NEW YORK (AP) ― Fashion’s top brass seems to like the military look for next fall. Three days into the seasonal previews at New York Fashion Week Saturday, styles for the urban battlefield have emerged as a trend.
Prabal Gurung, one of Michelle Obama’s favorite designers, opened his show with a sharp black cape ― with a black patent-leather tank peeking out ― and black neoprene molded trousers. The outfit oozed strength but it wasn’t overly tough, either.
It was a similar story at the Rag & Bone and Jason Wu shows a day earlier, which both took traditional military touches, including strong shoulders, epaulets, grommets and big buttons, and put them through a feminine filter. Meanwhile, Tommy Hilfiger described his new men’s collection as “an academy look that is sophisticated, modern, a touch rebellious but buttoned up.’’ In the notes from Friday’s show he called the line “a personalized take on military precision.”
“Maybe there’s some subconscious thing with the troops coming out of Iraq,” said Joanna Coles, editor-in-chief of Marie Claire. “There is a more positive spin on military, much more so than when we saw military after 9/11.”
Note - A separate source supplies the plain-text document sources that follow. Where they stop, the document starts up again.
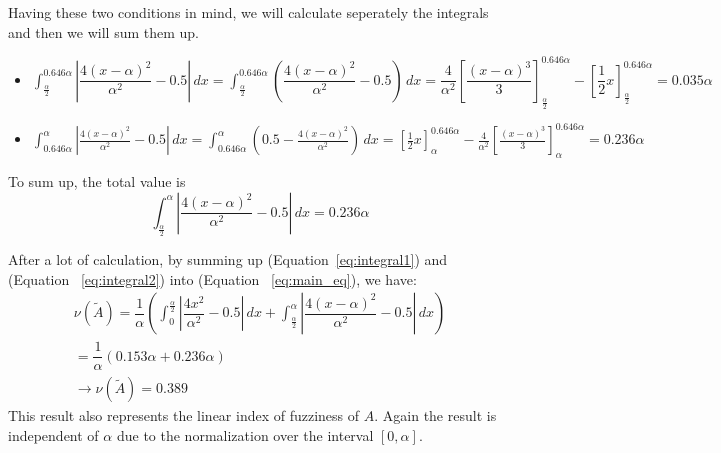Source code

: Having these two conditions in mind, we will calculate seperately the integrals and then we will sum them up.
\begin{itemize}
	\item $\displaystyle \int_{\frac{\alpha}{2}}^{0.646\alpha} \left| \dfrac{4(x-\alpha)^2}{\alpha^2} - 0.5 \right| \, dx = \int_{\frac{\alpha}{2}}^{0.646\alpha}\left(\dfrac{4(x-\alpha)^2}{\alpha^2} - 0.5 \right)\, dx =  \dfrac{4}{\alpha^2}\left[\dfrac{\left(x - \alpha\right)^3}{3}\right]^{0.646\alpha}_{\frac{\alpha}{2}} - \left[\dfrac{1}{2}x\right]^{0.646\alpha}_{\frac{\alpha}{2}} = 0.035\alpha $ 
	\vspace{3mm}
	
	\item $\displaystyle \int_{0.646\alpha}^{\alpha} \left| \frac{4(x-\alpha)^2}{\alpha^2} - 0.5 \right| \, dx =\int_{0.646\alpha}^{\alpha} \left(0.5 - \frac{4(x-\alpha)^2}{\alpha^2} \right) \, dx = \left[\frac{1}{2}x\right]^{0.646\alpha}_{\alpha} -  \frac{4}{\alpha^2}\left[\frac{\left(x - \alpha\right)^3}{3}\right]^{0.646\alpha}_{\alpha} =
	 0.236\alpha
$\end{itemize}
\vspace{4mm}
To sum up, the total value is \\
\begin{equation}
	\displaystyle \int_{\frac{\alpha}{2}}^{\alpha} \left| \dfrac{4(x-\alpha)^2}{\alpha^2} - 0.5 \right| \, dx = 0.236\alpha
\end{equation}
\label{eq:integral2}

After a lot of calculation, by summing up (Equation~\ref{eq:integral1}) and (Equation ~\ref{eq:integral2}) into (Equation ~\ref{eq:main_eq}), we have:
\begin{gather*}
	\nu(\tilde{A}) = \dfrac{1}{\alpha} \left( \int_{0}^{\frac{\alpha}{2}} \left| \dfrac{4x^2}{\alpha^2} - 0.5 \right| \, dx + \int_{\frac{\alpha}{2}}^{\alpha} \left| \dfrac{4(x-\alpha)^2}{\alpha^2} - 0.5 \right| \, dx \right) \\
	= \dfrac{1}{\alpha}\left(0.153\alpha + 0.236\alpha \right) \\
	\rightarrow \nu(\tilde{A}) = 0.389
\end{gather*}
This result also represents the linear index of fuzziness of $A$. Again the result is independent of $\alpha$ due to the normalization over the interval $[0,\alpha]$.
\vspace{3mm}




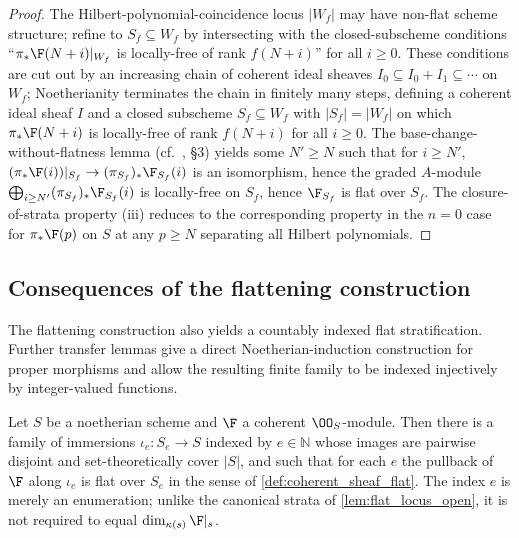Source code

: \begin{proof}
  The Hilbert-polynomial-coincidence locus \(|W_f|\) may have non-flat scheme
  structure; refine to \(S_f \subseteq W_f\) by intersecting with the
  closed-subscheme conditions ``\(\pi_* \F(N+i)|_{W_f}\) is locally-free of rank
  \(f(N+i)\)'' for all \(i \ge 0\).  These conditions are cut out by an increasing
  chain of coherent ideal sheaves \(I_0 \subseteq I_0 + I_1 \subseteq \cdots\) on
  \(W_f\); Noetherianity terminates the chain in finitely many steps, defining a
  coherent ideal sheaf \(I\) and a closed subscheme \(S_f \subseteq W_f\) with
  \(|S_f| = |W_f|\) on which \(\pi_* \F(N+i)\) is locally-free of rank \(f(N+i)\)
  for all \(i \ge 0\). The base-change-without-flatness lemma (cf.\ \cite{nitsure-hilbert-quot},
  \S3) yields some \(N' \ge N\) such that for \(i \ge N'\),
  \((\pi_* \F(i))|_{S_f} \to (\pi_{S_f})_* \F_{S_f}(i)\) is an isomorphism, hence
  the graded \(A\)-module \(\bigoplus_{i \ge N'} (\pi_{S_f})_* \F_{S_f}(i)\) is
  locally-free on \(S_f\), hence \(\F_{S_f}\) is flat over \(S_f\). The
  closure-of-strata property (iii) reduces to the corresponding property in
  the \(n=0\) case for \(\pi_* \F(p)\) on \(S\) at any \(p \ge N\) separating all
  Hilbert polynomials.
\end{proof}

\subsection{Consequences of the flattening construction}
\label{sec:flatstrat_lean_helpers}

The flattening construction also yields a countably indexed flat
stratification.  Further transfer lemmas give a direct Noetherian-induction
construction for proper morphisms and allow the resulting finite family to
be indexed injectively by integer-valued functions.

\begin{lemma}[Flat-locus stratification, special case \(n = 0\)]\leanok
  \label{lem:flat_locus_stratification_lean}
  Let \(S\) be a noetherian scheme and \(\F\) a coherent \(\OO_S\)-module.
  Then there is a family of immersions \(\iota_e : S_e \to S\) indexed by
  \(e \in \mathbb{N}\) whose images are pairwise disjoint and set-theoretically
  cover \(|S|\), and such that for each \(e\) the pullback of \(\F\) along
  \(\iota_e\) is flat over \(S_e\) in the sense of
  \cref{def:coherent_sheaf_flat}.  The index \(e\) is merely an enumeration;
  unlike the canonical strata of \cref{lem:flat_locus_open}, it is not
  required to equal \(\dim_{\kappa(s)} \F|_s\).
\end{lemma}

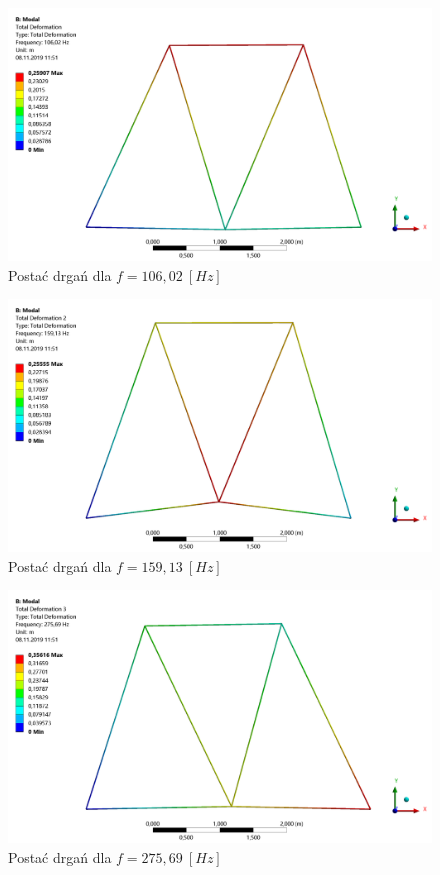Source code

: \documentclass[12pt, a4papper, twoside]{article}
\begin{document}
\newpage

\begin{figure}[H]
    \centering
    \includegraphics[width=\textwidth, height=0.6\textwidth]{mode1.png}
    \caption{Postać drgań dla $f=106,02\ [Hz]$}
    \label{rys:mode1}
\end{figure}

\begin{figure}[H]
    \centering
    \includegraphics[width=\textwidth, height=0.6\textwidth]{mode2.png}
    \caption{Postać drgań dla $f=159,13\ [Hz]$}
    \label{rys:mode2}
\end{figure}


\begin{figure}[H]
    \centering
    \includegraphics[width=\textwidth, height=0.6\textwidth]{mode3.png}
    \caption{Postać drgań dla $f=275,69\ [Hz]$}
    \label{rys:mode3}
\end{figure}
\end{document}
The look is a good one for consumers, she said. “Military is easy to wear. It smartens your outfit, chic-ifies outerwear and it’s a good color range of neutrals that are flattering.”
Coles added, “The military is a well-oiled machine and military clothes reflect that. There’s organization and no room for doubt.”
But there’s a broad range of styles that tap into the trend, from crisp dress clothes inspired by officers to the more hipster interpretation of the urban warrior.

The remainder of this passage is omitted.